Itinerary: Riz to doc, me back to Riz’s, then to the dentist at 3 pm. Then me home. Walking. I am on an exercise kick after 50 feet of snow this winter, wherein my damn love handles, which I anything but love, have come back from 3 year hiatus.__________________________________________________________________________
Walk to Riz’s was uneventful except for Dylan shrieking and complaining and cajoling in my cranium, on those earplugs that you only put in your ears. On a…I am embarrassed to say…a cassette Walkman.
I tape my cds onto cassette tapes. Also I take my own voice reading important shit like Hegel or Whitehead or Camille Paglia. I used to do that drunk.
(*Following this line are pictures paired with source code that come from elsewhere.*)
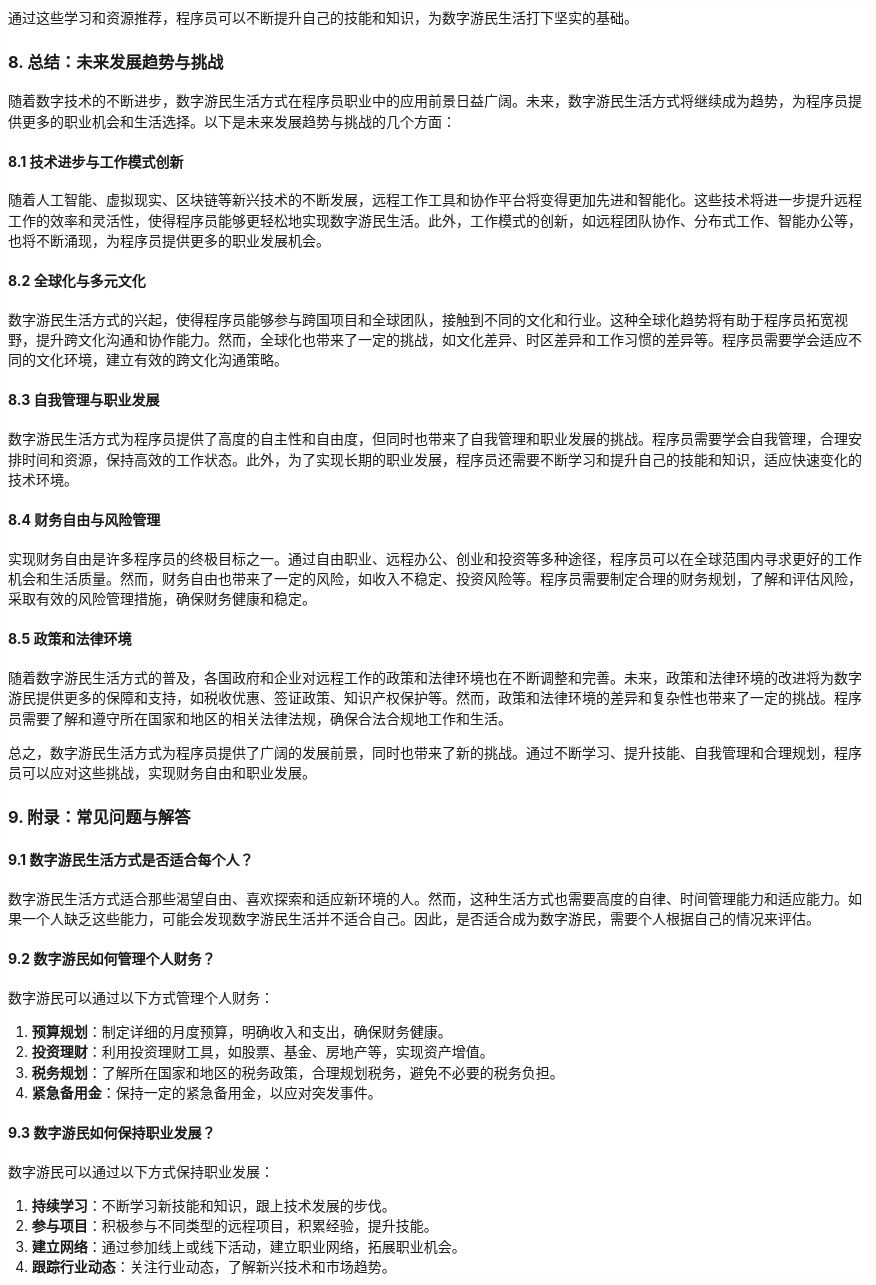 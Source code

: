 通过这些学习和资源推荐，程序员可以不断提升自己的技能和知识，为数字游民生活打下坚实的基础。

### 8. 总结：未来发展趋势与挑战

随着数字技术的不断进步，数字游民生活方式在程序员职业中的应用前景日益广阔。未来，数字游民生活方式将继续成为趋势，为程序员提供更多的职业机会和生活选择。以下是未来发展趋势与挑战的几个方面：

#### 8.1 技术进步与工作模式创新

随着人工智能、虚拟现实、区块链等新兴技术的不断发展，远程工作工具和协作平台将变得更加先进和智能化。这些技术将进一步提升远程工作的效率和灵活性，使得程序员能够更轻松地实现数字游民生活。此外，工作模式的创新，如远程团队协作、分布式工作、智能办公等，也将不断涌现，为程序员提供更多的职业发展机会。

#### 8.2 全球化与多元文化

数字游民生活方式的兴起，使得程序员能够参与跨国项目和全球团队，接触到不同的文化和行业。这种全球化趋势将有助于程序员拓宽视野，提升跨文化沟通和协作能力。然而，全球化也带来了一定的挑战，如文化差异、时区差异和工作习惯的差异等。程序员需要学会适应不同的文化环境，建立有效的跨文化沟通策略。

#### 8.3 自我管理与职业发展

数字游民生活方式为程序员提供了高度的自主性和自由度，但同时也带来了自我管理和职业发展的挑战。程序员需要学会自我管理，合理安排时间和资源，保持高效的工作状态。此外，为了实现长期的职业发展，程序员还需要不断学习和提升自己的技能和知识，适应快速变化的技术环境。

#### 8.4 财务自由与风险管理

实现财务自由是许多程序员的终极目标之一。通过自由职业、远程办公、创业和投资等多种途径，程序员可以在全球范围内寻求更好的工作机会和生活质量。然而，财务自由也带来了一定的风险，如收入不稳定、投资风险等。程序员需要制定合理的财务规划，了解和评估风险，采取有效的风险管理措施，确保财务健康和稳定。

#### 8.5 政策和法律环境

随着数字游民生活方式的普及，各国政府和企业对远程工作的政策和法律环境也在不断调整和完善。未来，政策和法律环境的改进将为数字游民提供更多的保障和支持，如税收优惠、签证政策、知识产权保护等。然而，政策和法律环境的差异和复杂性也带来了一定的挑战。程序员需要了解和遵守所在国家和地区的相关法律法规，确保合法合规地工作和生活。

总之，数字游民生活方式为程序员提供了广阔的发展前景，同时也带来了新的挑战。通过不断学习、提升技能、自我管理和合理规划，程序员可以应对这些挑战，实现财务自由和职业发展。

### 9. 附录：常见问题与解答

#### 9.1 数字游民生活方式是否适合每个人？

数字游民生活方式适合那些渴望自由、喜欢探索和适应新环境的人。然而，这种生活方式也需要高度的自律、时间管理能力和适应能力。如果一个人缺乏这些能力，可能会发现数字游民生活并不适合自己。因此，是否适合成为数字游民，需要个人根据自己的情况来评估。

#### 9.2 数字游民如何管理个人财务？

数字游民可以通过以下方式管理个人财务：

1. **预算规划**：制定详细的月度预算，明确收入和支出，确保财务健康。
2. **投资理财**：利用投资理财工具，如股票、基金、房地产等，实现资产增值。
3. **税务规划**：了解所在国家和地区的税务政策，合理规划税务，避免不必要的税务负担。
4. **紧急备用金**：保持一定的紧急备用金，以应对突发事件。

#### 9.3 数字游民如何保持职业发展？

数字游民可以通过以下方式保持职业发展：

1. **持续学习**：不断学习新技能和知识，跟上技术发展的步伐。
2. **参与项目**：积极参与不同类型的远程项目，积累经验，提升技能。
3. **建立网络**：通过参加线上或线下活动，建立职业网络，拓展职业机会。
4. **跟踪行业动态**：关注行业动态，了解新兴技术和市场趋势。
I also used to tape my unending observations when high on pot. I am clean now though.
At Riz’s door I heard a bark. Odd. He has a cat, not a dog. Mean little thing, the cat, sometimes, to me.
His mom opens the door. Brilliant woman. Helluva mom. But...she is supposed to be at her own place. They did a switcheroo last night, because HER b…ch of a property manager threatened to call the cops on this little gal, this fluffball with the sweetest eyes, her sister’s dog.
She, or rather he, is dogsitting
. I soon learn he maintains a firm hand. Like: don’t go out of my sight or especially out the door.
“Lily” is her name. Needless to say, she is mine within minutes. I believe in a progressive animal-rearing philosophy. Only yell when they are about to make a huge lapse of judgment, like eating the cat’s shit out of her still full cattie bathroom box.__________________________________________________________________
The doctor looked like a psychiatrist I once had. Indian. Pleasant. Often I wish I had an indian friend, but the last time I did, in college, he gave me a long island ice tea at a bar then asked for a ride home. I always acquiesce to anything a friend asks, so my ass ended up in the campus police station for the night on a dui. This is not at all reflective of the Indian male gender, I have subsequently learned: to lure waspy smartass smartypants guys into drunken mayhem. Please note this, guys.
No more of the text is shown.